1895 – Veuve Landenne & Persoons.

Un homme, Auguste Heymans, habitant Hastière, marchand de fruits et fournisseur principal d’une petite société implantée à Profondeville depuis 1895 chaussée de Dinant, décide de sauver celle-ci en proie à des difficultés financières en rachetant des actions. Flairant le bon coup, le Brabançon flamand, originaire de Gooik, investit ses propres capitaux dans la reprise de Veuve Landenne & Persoons. Ce petit atelier de fabrication de pâtes de pommes, qui se situait anciennement à Profondeville, route de Dinant, doit cependant être modernisé.

1928 – Société Anonyme des Produits Alimentaires Réunis.

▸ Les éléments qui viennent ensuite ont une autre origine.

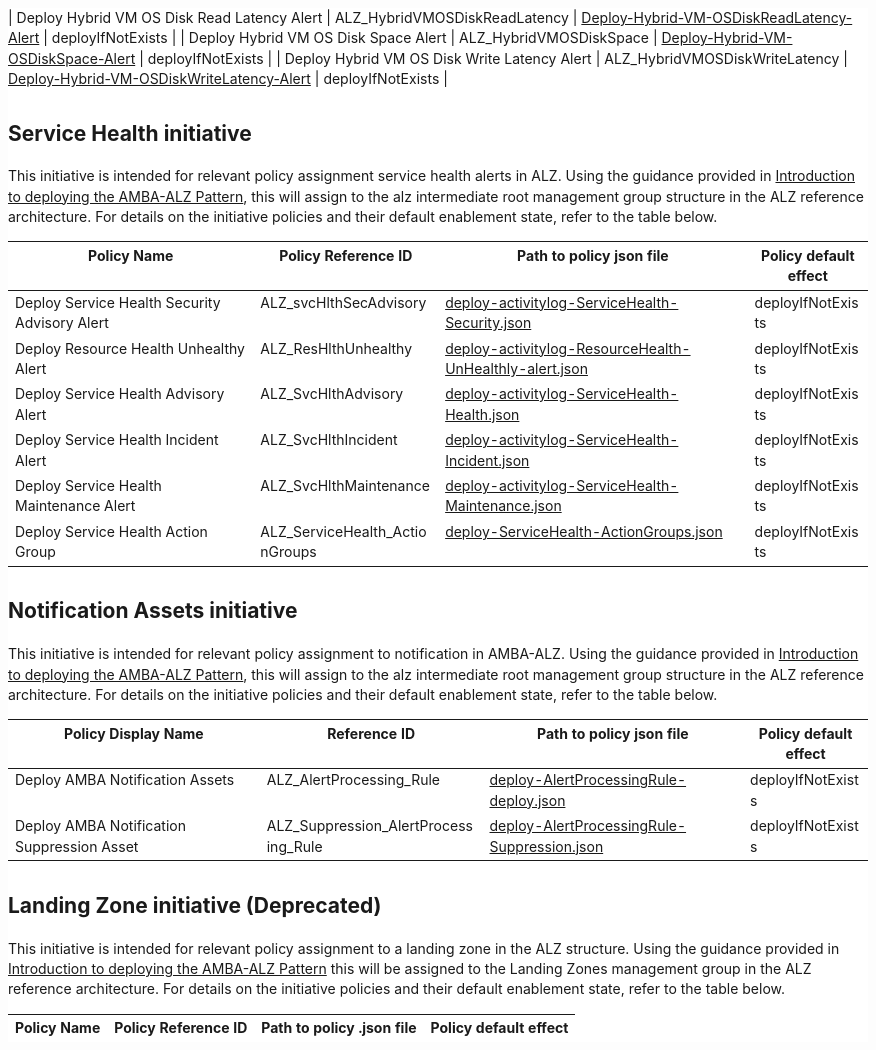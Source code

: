 | Deploy Hybrid VM OS Disk Read Latency Alert    | ALZ_HybridVMOSDiskReadLatency    | [Deploy-Hybrid-VM-OSDiskReadLatency-Alert](../../../services/HybridCompute/machines/Deploy-Hybrid-VM-OSDiskReadLatency-Alert.json)       | deployIfNotExists         |
| Deploy Hybrid VM OS Disk Space Alert           | ALZ_HybridVMOSDiskSpace          | [Deploy-Hybrid-VM-OSDiskSpace-Alert](../../../services/HybridCompute/machines/Deploy-Hybrid-VM-OSDiskSpace-Alert.json)                   | deployIfNotExists         |
| Deploy Hybrid VM OS Disk Write Latency Alert   | ALZ_HybridVMOSDiskWriteLatency   | [Deploy-Hybrid-VM-OSDiskWriteLatency-Alert](../../../services/HybridCompute/machines/Deploy-Hybrid-VM-OSDiskWriteLatency-Alert.json)     | deployIfNotExists         |

## Service Health initiative

This initiative is intended for relevant policy assignment service health alerts in ALZ. Using the guidance provided in [Introduction to deploying the AMBA-ALZ Pattern](../../HowTo/deploy/Introduction-to-deploying-the-ALZ-Pattern), this will assign to the alz intermediate root management group structure in the ALZ reference architecture. For details on the initiative policies and their default enablement state, refer to the table below.

| **Policy Name**                               | **Policy Reference ID**        | **Path to policy json file**                                                                                                                                 | **Policy default effect** |
| --------------------------------------------- | ------------------------------ | ------------------------------------------------------------------------------------------------------------------------------------------------------------ | ------------------------- |
| Deploy Service Health Security Advisory Alert | ALZ_svcHlthSecAdvisory         | [deploy-activitylog-ServiceHealth-Security.json](../../../services/Resources/subscriptions/Deploy-ActivityLog-ServiceHealth-Security.json)                   | deployIfNotExists         |
| Deploy Resource Health Unhealthy Alert        | ALZ_ResHlthUnhealthy           | [deploy-activitylog-ResourceHealth-UnHealthly-alert.json](../../../services/Resources/subscriptions/Deploy-ActivityLog-ResourceHealth-UnHealthly-Alert.json) | deployIfNotExists         |
| Deploy Service Health Advisory Alert          | ALZ_SvcHlthAdvisory            | [deploy-activitylog-ServiceHealth-Health.json](../../../services/Resources/subscriptions/Deploy-ActivityLog-ServiceHealth-Health.json)                       | deployIfNotExists         |
| Deploy Service Health Incident Alert          | ALZ_SvcHlthIncident            | [deploy-activitylog-ServiceHealth-Incident.json](../../../services/Resources/subscriptions/Deploy-ActivityLog-ServiceHealth-Incident.json)                   | deployIfNotExists         |
| Deploy Service Health Maintenance Alert       | ALZ_SvcHlthMaintenance         | [deploy-activitylog-ServiceHealth-Maintenance.json](../../../services/Resources/subscriptions/Deploy-ActivityLog-ServiceHealth-Maintenance.json)             | deployIfNotExists         |
| Deploy Service Health Action Group            | ALZ_ServiceHealth_ActionGroups | [deploy-ServiceHealth-ActionGroups.json](../../../services/Resources/subscriptions/Deploy-ServiceHealth-ActionGroups.json)                                   | deployIfNotExists         |

## Notification Assets initiative

This initiative is intended for relevant policy assignment to notification in AMBA-ALZ. Using the guidance provided in [Introduction to deploying the AMBA-ALZ Pattern](../../HowTo/deploy/Introduction-to-deploying-the-ALZ-Pattern), this will assign to the alz intermediate root management group structure in the ALZ reference architecture. For details on the initiative policies and their default enablement state, refer to the table below.

| **Policy Display Name**                    | **Reference ID**                     | **Path to policy json file**                                                                                                              | **Policy default effect** |
| ------------------------------------------ | ------------------------------------ | ----------------------------------------------------------------------------------------------------------------------------------------- | ------------------------- |
| Deploy AMBA Notification Assets            | ALZ_AlertProcessing_Rule             | [deploy-AlertProcessingRule-deploy.json](../../../services/AlertsManagement/actionRules/Deploy-AlertProcessingRule-Deploy.json)           | deployIfNotExists         |
| Deploy AMBA Notification Suppression Asset | ALZ_Suppression_AlertProcessing_Rule | [deploy-AlertProcessingRule-Suppression.json](../../../services/AlertsManagement/actionRules/Deploy-AlertProcessingRule-Suppression.json) | deployIfNotExists         |

## Landing Zone initiative (Deprecated)

This initiative is intended for relevant policy assignment to a landing zone in the ALZ structure. Using the guidance provided in [Introduction to deploying the AMBA-ALZ Pattern](../../HowTo/deploy/Introduction-to-deploying-the-ALZ-Pattern) this will be assigned to the Landing Zones management group in the ALZ reference architecture. For details on the initiative policies and their default enablement state, refer to the table below.

| **Policy Name**                                             | **Policy Reference ID**            | **Path to policy .json file**                                                                                                                        | **Policy default effect** |
| ----------------------------------------------------------- | ---------------------------------- | ---------------------------------------------------------------------------------------------------------------------------------------------------- | ------------------------- |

En 1928, on choisit dès lors un lieu plus stratégique: Lustin. En effet, situé dans la rue “Chemin des Villas”, la nouvelle société bénéficie des moyens de transports idéaux. La gare du village est en face et l’arrière de la société donne sur la Meuse. Importations et exportations de fruits sont donc favorisées. Le bâtiment de la société possédait à l’époque sa propre voie de chemin de fer. Celle-ci menait à une passerelle où l’on déchargeait les produits. Et si d’aventure la livraison devait se faire par camions, ceux-ci passaient par le chemin des Villas et se parquaient sur une bascule pour le pesage avant de rejoindre le quai de déchargement. Ces camions, qui partaient notamment à Bruxelles pour le marché matinal rencontrer les fournisseurs, revenaient bondés de fruits en pleine nuit.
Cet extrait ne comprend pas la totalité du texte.